[DATA FOR THIS TASK — start]

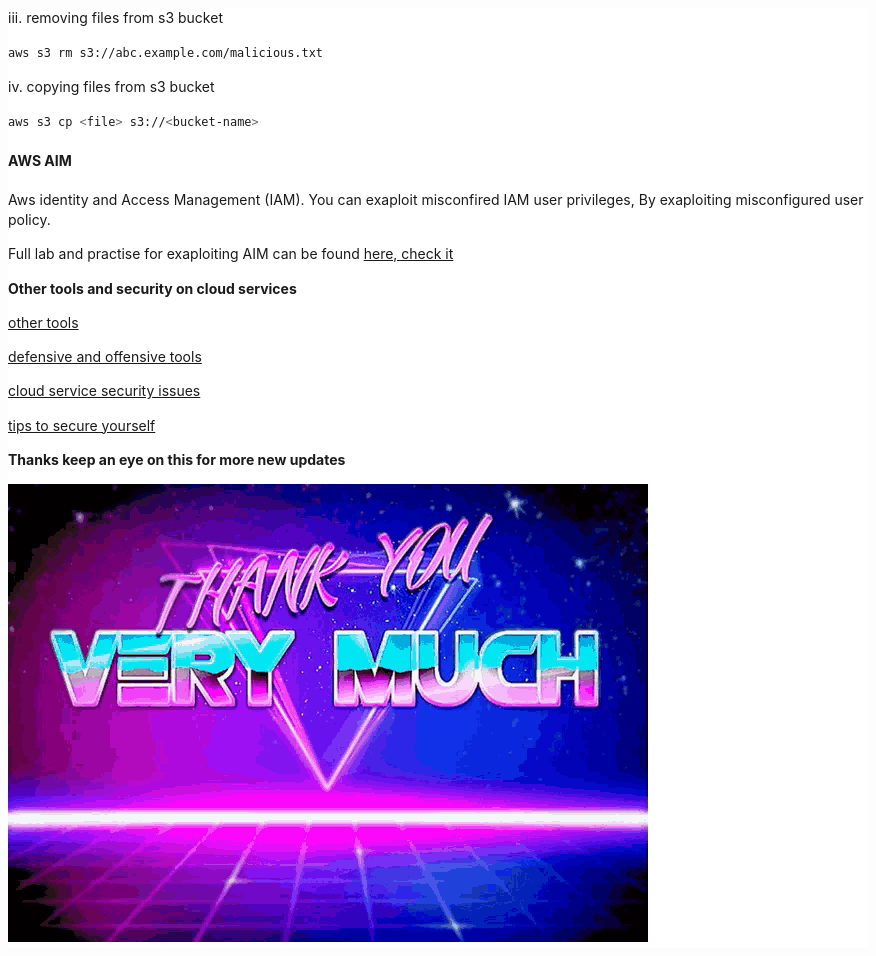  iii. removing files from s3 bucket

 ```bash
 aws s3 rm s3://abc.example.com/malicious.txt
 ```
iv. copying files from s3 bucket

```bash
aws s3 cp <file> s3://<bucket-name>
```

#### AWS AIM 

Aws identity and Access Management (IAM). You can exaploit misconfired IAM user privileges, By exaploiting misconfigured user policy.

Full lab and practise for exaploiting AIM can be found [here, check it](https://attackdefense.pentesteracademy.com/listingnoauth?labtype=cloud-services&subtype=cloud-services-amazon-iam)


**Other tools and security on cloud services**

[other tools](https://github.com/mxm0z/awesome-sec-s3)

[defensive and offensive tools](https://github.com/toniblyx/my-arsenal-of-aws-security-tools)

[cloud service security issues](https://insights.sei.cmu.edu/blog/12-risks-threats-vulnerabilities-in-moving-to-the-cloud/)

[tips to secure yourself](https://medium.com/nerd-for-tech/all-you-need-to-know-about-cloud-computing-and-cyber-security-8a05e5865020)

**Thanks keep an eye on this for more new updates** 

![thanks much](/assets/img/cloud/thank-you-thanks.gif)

[DATA FOR THIS TASK — finish]

WHAT NEEDS TO BE DONE = When you reach the line with "[other tools](https://github.com/mxm0z/awesome-sec-s3)" in the records above, start writing out lines exactly, and stop once the line with "[cloud service security" has been written; include nothing else.

RESULT =
[other tools](https://github.com/mxm0z/awesome-sec-s3)

[defensive and offensive tools](https://github.com/toniblyx/my-arsenal-of-aws-security-tools)

[cloud service security issues](https://insights.sei.cmu.edu/blog/12-risks-threats-vulnerabilities-in-moving-to-the-cloud/)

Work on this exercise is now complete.